10 ways to be a greener, more sustainable, beauty business

by | Nov 11, 2021

Hair and beauty businesses can no longer afford to pay lip service to green issues. New research shows that beauty consumers are more conscious of their purchasing choices now than ever before, yet many beauty brands continue to “greenwash” shoppers by making misleading claims about the sustainability of their products.

At a COP26 side-event hosted by the Sustainable Beauty Coalition, a selection of influential panelists from across the beauty industry gave their tips on how business owners can make their businesses greener and their products more sustainable.


The panel: Jayn Sterland, managing director of Weleda UK; Jo Chidley, co-founder of Beauty Kitchen; Oriele Frank, chief product & sustainability officer and co-founder of Elemis; Michelle Feeney, founder of Floral Street; Jessi Baker, MBE and founder of Provenance; and Helen Cox, global environmental reporting lead at Lush.


    Oriele: “The five Rs are absolutely key.

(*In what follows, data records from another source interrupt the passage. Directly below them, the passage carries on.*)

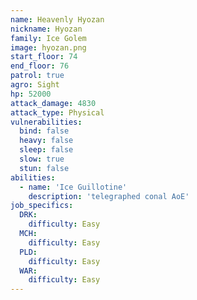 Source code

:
 ```yaml
---
name: Heavenly Hyozan
nickname: Hyozan
family: Ice Golem
image: hyozan.png
start_floor: 74
end_floor: 76
patrol: true
agro: Sight
hp: 52000
attack_damage: 4830
attack_type: Physical
vulnerabilities:
  bind: false
  heavy: false
  sleep: false
  slow: true
  stun: false
abilities:
  - name: 'Ice Guillotine'
    description: 'telegraphed conal AoE'
job_specifics:
  DRK:
    difficulty: Easy
  MCH:
    difficulty: Easy
  PLD:
    difficulty: Easy
  WAR:
    difficulty: Easy
---
```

What can you remove? What can you reduce? What can you recycle? Can you refill or re-use? What about biodegradeability, what is actually going down the plughole? I realised there were some quick wins. We used to have lovely fitting magnets to close our boxes. We didn’t need magnets, so we got rid of them. Be nimble. I was recently looking at our cleansing cloth that came in a little plastic bag – we got rid of the plastic bag and now just tissue wrap it.”
    Michelle: “Do not start a brand or a product line, or launch anything, unless it can be planet positive. Anybody who wants to launch a business, you’ve got to think about the ingredients, how you put them together, how you package the product and who you work or partner with. Start-ups have the ability to think differently and act quickly. When I launched Floral Street, I went to 180-year-old paper mill in the in the Lake District which had never made pulp packaging for beauty products. Everybody said I was crazy putting a beautiful bottle in such packaging, but it worked.”
    Jayn: “Take your time to design and create your best product – even if it takes 10 years. The best seller for Weleda is a product we created in 1926, called Skin FoodSo, think about every single thing that’s going into that product. Change everything that you can – and the things you can’t change, go back and change them over time. Make sure you get it right because 95% of all new products that get released onto the market are not around three years later.”
    Jessi: “Being open as a brand and being vulnerable on what you’re doing and the progress you’re making in an authentic way is very important. It is also really important to show the change you’re making in a credible way. One of the easiest ways to do that is working through with third parties through certifications – don’t just mark your own homework, get external credible accreditation.” 
    Oriele: “If we don’t measure anything, how can we improve? There are science-based targets you can sign up to measure your carbon footprint. We worked with an agency and found that our biggest greenhouse gas emissions came from the consumer using our product – using three litres of warm water to cleanse their face or using as much as 35 litres in the shower.”
    Michelle: “In the past when you wanted to get into a high street store such as Boots, you needed had to have at least six products on the shelf to make it meaningful. That is no longer the case. Selling online means you can just have one product. Less is more can work – you can refill, you can create new concepts and engage with consumers on different levels.”
    Jo: “We share the reusable stainless-steel bottles we produce with other brands. Consumers use it; they return it; it gets refilled; and then you repeat. So, there’s a cycle. This bottle is used by Elemis and it will be used by many other brands as well. It means that in terms of options for a brand like Elemis, it doesn’t have to lean as heavily on single use packaging. The reduction in carbon emissions has been phenomenal, highlighting the benefits of working in a collaborative way, sharing learnings and knowledge.”
    Jayn: “Sustainability isn’t about consumerism or selling more. It’s about improving every element of what we do – from a product perspective, a business practice perspective and charity perspective. The purpose of business can be really effective in building communities and investing in society – not something that’s all about profit.”
    Jo: “Build brand loyalty. Loyalty comes with trust, it comes with storytelling, depth and with authenticity. The industry has got the opportunity to make real change. But such change has to come with collaboration ­– and you have to understand your customer. That is just good business practice in any world – be it linear or circular.”
    Michelle: “Younger people and the students are leading on the way that they’re questioning and pushing things forward. They’re asking all those questions at the very beginning of the process. Over my career, I’ve learned to listen but I’m learning more from the twentysomething year-olds in my teams, than I ever have.”